WHAT THE TASK REQUIRES: Gather each line of the entries below that includes "deles".

(Stored items)
•••••

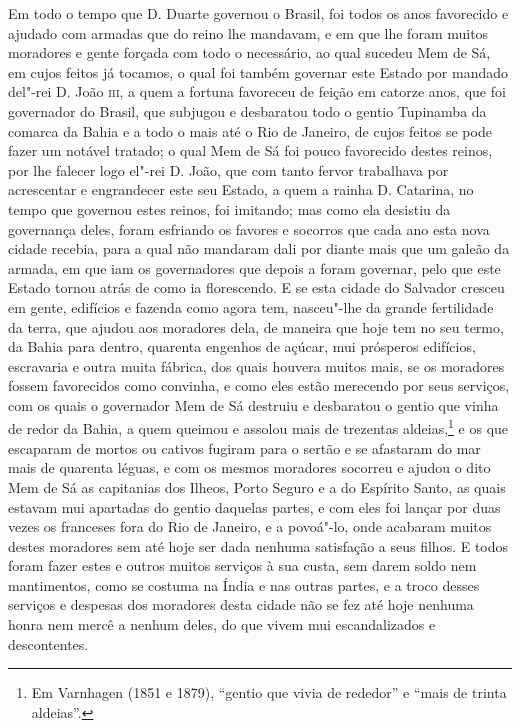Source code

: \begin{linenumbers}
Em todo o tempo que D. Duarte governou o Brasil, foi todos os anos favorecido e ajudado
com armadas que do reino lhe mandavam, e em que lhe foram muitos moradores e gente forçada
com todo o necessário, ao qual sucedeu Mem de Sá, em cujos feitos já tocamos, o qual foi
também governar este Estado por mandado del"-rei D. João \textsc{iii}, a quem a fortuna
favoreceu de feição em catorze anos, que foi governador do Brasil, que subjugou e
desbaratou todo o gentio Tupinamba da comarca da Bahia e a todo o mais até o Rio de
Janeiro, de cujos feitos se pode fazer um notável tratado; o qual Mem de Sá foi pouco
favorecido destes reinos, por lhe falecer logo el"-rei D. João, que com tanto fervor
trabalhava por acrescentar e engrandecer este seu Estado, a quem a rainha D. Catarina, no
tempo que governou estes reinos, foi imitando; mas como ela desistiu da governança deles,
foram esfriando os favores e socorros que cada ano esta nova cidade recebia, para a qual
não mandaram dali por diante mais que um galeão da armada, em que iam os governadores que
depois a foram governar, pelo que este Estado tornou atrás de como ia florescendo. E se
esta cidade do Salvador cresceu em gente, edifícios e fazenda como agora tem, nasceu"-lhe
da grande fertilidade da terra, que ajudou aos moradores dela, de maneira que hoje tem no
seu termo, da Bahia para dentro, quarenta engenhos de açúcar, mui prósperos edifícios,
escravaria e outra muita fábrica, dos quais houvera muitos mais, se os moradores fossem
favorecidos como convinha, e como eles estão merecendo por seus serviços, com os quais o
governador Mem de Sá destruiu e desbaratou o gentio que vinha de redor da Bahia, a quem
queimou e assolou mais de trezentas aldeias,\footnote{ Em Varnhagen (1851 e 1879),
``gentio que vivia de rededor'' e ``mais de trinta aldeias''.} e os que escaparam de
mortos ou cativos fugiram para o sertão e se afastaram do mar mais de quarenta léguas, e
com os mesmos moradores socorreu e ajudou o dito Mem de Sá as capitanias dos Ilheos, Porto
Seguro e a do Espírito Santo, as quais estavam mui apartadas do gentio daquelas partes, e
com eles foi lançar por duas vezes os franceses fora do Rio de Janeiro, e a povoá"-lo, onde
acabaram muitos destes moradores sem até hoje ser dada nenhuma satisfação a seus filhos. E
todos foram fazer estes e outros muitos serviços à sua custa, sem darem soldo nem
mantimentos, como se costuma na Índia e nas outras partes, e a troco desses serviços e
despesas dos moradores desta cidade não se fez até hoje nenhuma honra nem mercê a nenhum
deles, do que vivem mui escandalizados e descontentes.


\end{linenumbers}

•••••

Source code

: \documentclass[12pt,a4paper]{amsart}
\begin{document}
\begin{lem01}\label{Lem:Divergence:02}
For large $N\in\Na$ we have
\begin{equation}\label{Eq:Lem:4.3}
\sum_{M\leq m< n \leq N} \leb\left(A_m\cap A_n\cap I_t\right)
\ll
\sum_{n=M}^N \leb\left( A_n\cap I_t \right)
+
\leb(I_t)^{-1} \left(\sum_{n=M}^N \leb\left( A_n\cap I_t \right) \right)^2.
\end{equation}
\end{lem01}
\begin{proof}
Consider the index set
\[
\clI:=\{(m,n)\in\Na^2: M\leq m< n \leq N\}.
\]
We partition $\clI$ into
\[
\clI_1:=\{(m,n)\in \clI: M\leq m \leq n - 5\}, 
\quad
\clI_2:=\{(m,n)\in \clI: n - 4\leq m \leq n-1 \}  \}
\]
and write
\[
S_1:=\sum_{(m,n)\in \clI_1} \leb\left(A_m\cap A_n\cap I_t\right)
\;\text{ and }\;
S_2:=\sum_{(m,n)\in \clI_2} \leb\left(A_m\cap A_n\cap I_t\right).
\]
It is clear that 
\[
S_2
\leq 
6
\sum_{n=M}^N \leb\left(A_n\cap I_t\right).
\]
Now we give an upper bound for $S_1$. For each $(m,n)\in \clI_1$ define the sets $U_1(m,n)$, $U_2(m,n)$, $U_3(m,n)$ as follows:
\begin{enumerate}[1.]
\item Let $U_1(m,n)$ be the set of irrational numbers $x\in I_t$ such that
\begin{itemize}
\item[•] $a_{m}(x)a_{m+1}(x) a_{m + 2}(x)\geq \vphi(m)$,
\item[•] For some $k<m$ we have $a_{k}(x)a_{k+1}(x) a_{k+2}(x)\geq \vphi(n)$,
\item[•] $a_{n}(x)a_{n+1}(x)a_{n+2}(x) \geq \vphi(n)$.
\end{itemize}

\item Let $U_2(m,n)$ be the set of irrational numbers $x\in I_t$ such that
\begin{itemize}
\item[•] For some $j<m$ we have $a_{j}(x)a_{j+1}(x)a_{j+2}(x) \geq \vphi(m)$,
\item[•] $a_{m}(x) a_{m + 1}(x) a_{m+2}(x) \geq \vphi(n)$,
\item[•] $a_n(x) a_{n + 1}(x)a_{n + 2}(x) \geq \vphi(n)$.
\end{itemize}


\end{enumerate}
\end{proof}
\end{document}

•••••

EXERCISE RESPONSE:
tempo que governou estes reinos, foi imitando; mas como ela desistiu da governança deles,
deles, do que vivem mui escandalizados e descontentes.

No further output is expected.